Record extracts -

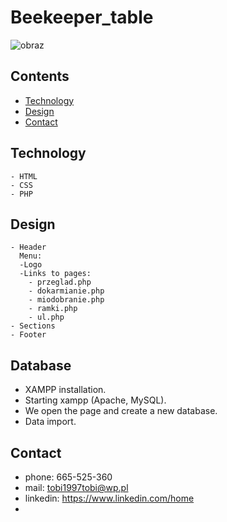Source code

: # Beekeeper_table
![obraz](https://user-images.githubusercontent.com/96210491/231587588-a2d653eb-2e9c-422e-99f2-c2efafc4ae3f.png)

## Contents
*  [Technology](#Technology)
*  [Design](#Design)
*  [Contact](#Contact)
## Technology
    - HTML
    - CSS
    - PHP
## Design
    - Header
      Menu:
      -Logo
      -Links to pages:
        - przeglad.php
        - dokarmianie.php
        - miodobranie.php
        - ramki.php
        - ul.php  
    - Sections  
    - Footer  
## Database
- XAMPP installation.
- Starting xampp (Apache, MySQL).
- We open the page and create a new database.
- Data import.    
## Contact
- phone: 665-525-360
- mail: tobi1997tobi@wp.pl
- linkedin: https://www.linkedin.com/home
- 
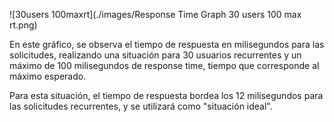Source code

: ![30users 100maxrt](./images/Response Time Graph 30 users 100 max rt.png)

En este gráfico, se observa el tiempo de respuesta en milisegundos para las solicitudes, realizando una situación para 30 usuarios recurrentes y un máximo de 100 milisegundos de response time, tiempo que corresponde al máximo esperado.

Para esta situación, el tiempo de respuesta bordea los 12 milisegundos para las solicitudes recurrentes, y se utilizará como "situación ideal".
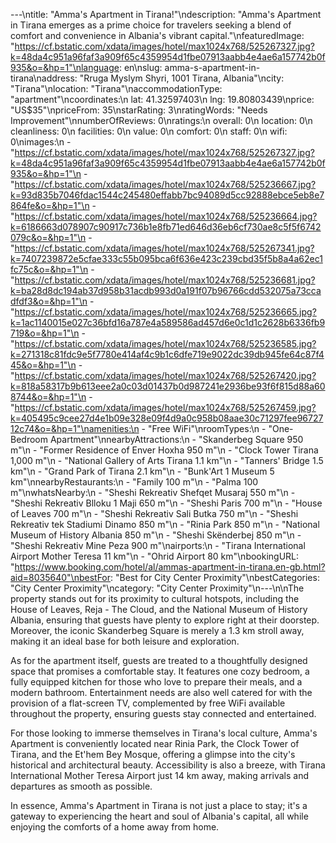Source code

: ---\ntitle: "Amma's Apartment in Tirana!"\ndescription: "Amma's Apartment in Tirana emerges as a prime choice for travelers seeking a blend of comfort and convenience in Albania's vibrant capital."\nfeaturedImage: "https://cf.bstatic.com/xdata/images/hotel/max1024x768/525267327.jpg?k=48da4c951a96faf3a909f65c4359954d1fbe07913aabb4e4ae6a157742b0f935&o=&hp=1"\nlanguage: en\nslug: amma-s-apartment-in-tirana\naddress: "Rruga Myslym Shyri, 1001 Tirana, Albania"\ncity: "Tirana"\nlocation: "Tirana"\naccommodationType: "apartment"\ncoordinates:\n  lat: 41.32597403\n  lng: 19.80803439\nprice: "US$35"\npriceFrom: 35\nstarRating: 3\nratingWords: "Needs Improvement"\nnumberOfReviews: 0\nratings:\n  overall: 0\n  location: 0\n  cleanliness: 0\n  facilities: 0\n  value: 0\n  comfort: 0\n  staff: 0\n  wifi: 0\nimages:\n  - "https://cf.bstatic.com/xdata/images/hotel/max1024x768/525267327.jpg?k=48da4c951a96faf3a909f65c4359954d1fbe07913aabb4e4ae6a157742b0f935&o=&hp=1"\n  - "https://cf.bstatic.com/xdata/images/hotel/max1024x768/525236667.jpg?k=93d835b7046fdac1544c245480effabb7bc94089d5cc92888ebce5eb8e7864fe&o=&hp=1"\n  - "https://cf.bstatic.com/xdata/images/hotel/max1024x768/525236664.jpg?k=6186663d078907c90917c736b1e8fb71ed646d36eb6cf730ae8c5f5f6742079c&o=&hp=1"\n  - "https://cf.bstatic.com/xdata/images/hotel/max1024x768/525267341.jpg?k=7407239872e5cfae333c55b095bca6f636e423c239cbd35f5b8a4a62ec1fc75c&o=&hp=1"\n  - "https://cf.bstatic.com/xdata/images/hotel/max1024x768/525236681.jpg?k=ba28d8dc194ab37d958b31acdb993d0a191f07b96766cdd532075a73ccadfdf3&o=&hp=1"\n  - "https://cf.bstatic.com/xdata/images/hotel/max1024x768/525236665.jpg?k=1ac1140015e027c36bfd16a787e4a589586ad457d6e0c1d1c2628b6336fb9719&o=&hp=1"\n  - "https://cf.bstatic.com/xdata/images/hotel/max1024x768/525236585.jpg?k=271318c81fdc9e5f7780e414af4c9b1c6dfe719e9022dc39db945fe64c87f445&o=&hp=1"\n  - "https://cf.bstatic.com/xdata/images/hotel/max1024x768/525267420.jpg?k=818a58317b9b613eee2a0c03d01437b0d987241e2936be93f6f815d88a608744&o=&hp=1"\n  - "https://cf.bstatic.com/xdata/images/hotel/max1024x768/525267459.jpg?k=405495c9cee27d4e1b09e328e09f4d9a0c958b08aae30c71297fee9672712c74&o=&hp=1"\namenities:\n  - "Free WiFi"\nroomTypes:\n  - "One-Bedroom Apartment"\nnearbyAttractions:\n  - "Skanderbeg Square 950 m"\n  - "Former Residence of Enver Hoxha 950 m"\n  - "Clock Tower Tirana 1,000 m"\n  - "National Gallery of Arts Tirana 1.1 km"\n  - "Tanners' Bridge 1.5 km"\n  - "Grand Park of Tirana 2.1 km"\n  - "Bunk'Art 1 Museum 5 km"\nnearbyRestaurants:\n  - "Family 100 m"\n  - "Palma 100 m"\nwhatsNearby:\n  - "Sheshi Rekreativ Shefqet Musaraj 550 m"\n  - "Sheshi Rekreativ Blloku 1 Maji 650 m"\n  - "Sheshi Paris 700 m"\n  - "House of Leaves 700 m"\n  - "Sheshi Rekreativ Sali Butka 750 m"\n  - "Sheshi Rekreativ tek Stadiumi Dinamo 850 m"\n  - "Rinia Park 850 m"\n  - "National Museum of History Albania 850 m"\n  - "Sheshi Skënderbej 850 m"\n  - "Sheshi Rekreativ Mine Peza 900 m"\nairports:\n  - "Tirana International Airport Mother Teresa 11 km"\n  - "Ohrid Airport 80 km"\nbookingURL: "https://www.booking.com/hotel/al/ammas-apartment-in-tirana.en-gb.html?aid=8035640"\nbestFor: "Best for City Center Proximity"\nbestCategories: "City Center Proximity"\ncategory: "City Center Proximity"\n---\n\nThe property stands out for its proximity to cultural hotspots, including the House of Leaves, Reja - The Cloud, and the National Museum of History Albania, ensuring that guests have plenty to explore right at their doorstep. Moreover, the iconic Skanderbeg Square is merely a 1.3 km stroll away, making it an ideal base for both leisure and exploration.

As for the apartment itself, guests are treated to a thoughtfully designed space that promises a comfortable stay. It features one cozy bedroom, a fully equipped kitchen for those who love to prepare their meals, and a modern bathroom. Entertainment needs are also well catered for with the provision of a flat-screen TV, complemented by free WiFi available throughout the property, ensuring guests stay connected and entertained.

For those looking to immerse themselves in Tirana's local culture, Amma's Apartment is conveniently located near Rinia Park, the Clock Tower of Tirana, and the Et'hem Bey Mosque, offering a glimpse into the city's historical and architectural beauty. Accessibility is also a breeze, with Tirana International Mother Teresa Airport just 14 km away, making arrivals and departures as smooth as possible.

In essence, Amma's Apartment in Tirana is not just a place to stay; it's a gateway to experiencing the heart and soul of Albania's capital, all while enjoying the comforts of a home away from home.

Work to complete - Please retype the records above exactly, leaving every image out.

Answer -
Source code

: # Beekeeper_table
![obraz](https://user-images.githubusercontent.com/96210491/231587588-a2d653eb-2e9c-422e-99f2-c2efafc4ae3f.png)

## Contents
*  [Technology](#Technology)
*  [Design](#Design)
*  [Contact](#Contact)
## Technology
    - HTML
    - CSS
    - PHP
## Design
    - Header
      Menu:
      -Logo
      -Links to pages:
        - przeglad.php
        - dokarmianie.php
        - miodobranie.php
        - ramki.php
        - ul.php  
    - Sections  
    - Footer  
## Database
- XAMPP installation.
- Starting xampp (Apache, MySQL).
- We open the page and create a new database.
- Data import.    
## Contact
- phone: 665-525-360
- mail: tobi1997tobi@wp.pl
- linkedin: https://www.linkedin.com/home
- 
Source code

: ![30users 100maxrt](./images/Response Time Graph 30 users 100 max rt.png)

En este gráfico, se observa el tiempo de respuesta en milisegundos para las solicitudes, realizando una situación para 30 usuarios recurrentes y un máximo de 100 milisegundos de response time, tiempo que corresponde al máximo esperado.

Para esta situación, el tiempo de respuesta bordea los 12 milisegundos para las solicitudes recurrentes, y se utilizará como "situación ideal".
Source code

: ---\ntitle: "Amma's Apartment in Tirana!"\ndescription: "Amma's Apartment in Tirana emerges as a prime choice for travelers seeking a blend of comfort and convenience in Albania's vibrant capital."\nfeaturedImage: "https://cf.bstatic.com/xdata/images/hotel/max1024x768/525267327.jpg?k=48da4c951a96faf3a909f65c4359954d1fbe07913aabb4e4ae6a157742b0f935&o=&hp=1"\nlanguage: en\nslug: amma-s-apartment-in-tirana\naddress: "Rruga Myslym Shyri, 1001 Tirana, Albania"\ncity: "Tirana"\nlocation: "Tirana"\naccommodationType: "apartment"\ncoordinates:\n  lat: 41.32597403\n  lng: 19.80803439\nprice: "US$35"\npriceFrom: 35\nstarRating: 3\nratingWords: "Needs Improvement"\nnumberOfReviews: 0\nratings:\n  overall: 0\n  location: 0\n  cleanliness: 0\n  facilities: 0\n  value: 0\n  comfort: 0\n  staff: 0\n  wifi: 0\nimages:\n  - "https://cf.bstatic.com/xdata/images/hotel/max1024x768/525267327.jpg?k=48da4c951a96faf3a909f65c4359954d1fbe07913aabb4e4ae6a157742b0f935&o=&hp=1"\n  - "https://cf.bstatic.com/xdata/images/hotel/max1024x768/525236667.jpg?k=93d835b7046fdac1544c245480effabb7bc94089d5cc92888ebce5eb8e7864fe&o=&hp=1"\n  - "https://cf.bstatic.com/xdata/images/hotel/max1024x768/525236664.jpg?k=6186663d078907c90917c736b1e8fb71ed646d36eb6cf730ae8c5f5f6742079c&o=&hp=1"\n  - "https://cf.bstatic.com/xdata/images/hotel/max1024x768/525267341.jpg?k=7407239872e5cfae333c55b095bca6f636e423c239cbd35f5b8a4a62ec1fc75c&o=&hp=1"\n  - "https://cf.bstatic.com/xdata/images/hotel/max1024x768/525236681.jpg?k=ba28d8dc194ab37d958b31acdb993d0a191f07b96766cdd532075a73ccadfdf3&o=&hp=1"\n  - "https://cf.bstatic.com/xdata/images/hotel/max1024x768/525236665.jpg?k=1ac1140015e027c36bfd16a787e4a589586ad457d6e0c1d1c2628b6336fb9719&o=&hp=1"\n  - "https://cf.bstatic.com/xdata/images/hotel/max1024x768/525236585.jpg?k=271318c81fdc9e5f7780e414af4c9b1c6dfe719e9022dc39db945fe64c87f445&o=&hp=1"\n  - "https://cf.bstatic.com/xdata/images/hotel/max1024x768/525267420.jpg?k=818a58317b9b613eee2a0c03d01437b0d987241e2936be93f6f815d88a608744&o=&hp=1"\n  - "https://cf.bstatic.com/xdata/images/hotel/max1024x768/525267459.jpg?k=405495c9cee27d4e1b09e328e09f4d9a0c958b08aae30c71297fee9672712c74&o=&hp=1"\namenities:\n  - "Free WiFi"\nroomTypes:\n  - "One-Bedroom Apartment"\nnearbyAttractions:\n  - "Skanderbeg Square 950 m"\n  - "Former Residence of Enver Hoxha 950 m"\n  - "Clock Tower Tirana 1,000 m"\n  - "National Gallery of Arts Tirana 1.1 km"\n  - "Tanners' Bridge 1.5 km"\n  - "Grand Park of Tirana 2.1 km"\n  - "Bunk'Art 1 Museum 5 km"\nnearbyRestaurants:\n  - "Family 100 m"\n  - "Palma 100 m"\nwhatsNearby:\n  - "Sheshi Rekreativ Shefqet Musaraj 550 m"\n  - "Sheshi Rekreativ Blloku 1 Maji 650 m"\n  - "Sheshi Paris 700 m"\n  - "House of Leaves 700 m"\n  - "Sheshi Rekreativ Sali Butka 750 m"\n  - "Sheshi Rekreativ tek Stadiumi Dinamo 850 m"\n  - "Rinia Park 850 m"\n  - "National Museum of History Albania 850 m"\n  - "Sheshi Skënderbej 850 m"\n  - "Sheshi Rekreativ Mine Peza 900 m"\nairports:\n  - "Tirana International Airport Mother Teresa 11 km"\n  - "Ohrid Airport 80 km"\nbookingURL: "https://www.booking.com/hotel/al/ammas-apartment-in-tirana.en-gb.html?aid=8035640"\nbestFor: "Best for City Center Proximity"\nbestCategories: "City Center Proximity"\ncategory: "City Center Proximity"\n---\n\nThe property stands out for its proximity to cultural hotspots, including the House of Leaves, Reja - The Cloud, and the National Museum of History Albania, ensuring that guests have plenty to explore right at their doorstep. Moreover, the iconic Skanderbeg Square is merely a 1.3 km stroll away, making it an ideal base for both leisure and exploration.

As for the apartment itself, guests are treated to a thoughtfully designed space that promises a comfortable stay. It features one cozy bedroom, a fully equipped kitchen for those who love to prepare their meals, and a modern bathroom. Entertainment needs are also well catered for with the provision of a flat-screen TV, complemented by free WiFi available throughout the property, ensuring guests stay connected and entertained.

For those looking to immerse themselves in Tirana's local culture, Amma's Apartment is conveniently located near Rinia Park, the Clock Tower of Tirana, and the Et'hem Bey Mosque, offering a glimpse into the city's historical and architectural beauty. Accessibility is also a breeze, with Tirana International Mother Teresa Airport just 14 km away, making arrivals and departures as smooth as possible.

In essence, Amma's Apartment in Tirana is not just a place to stay; it's a gateway to experiencing the heart and soul of Albania's capital, all while enjoying the comforts of a home away from home.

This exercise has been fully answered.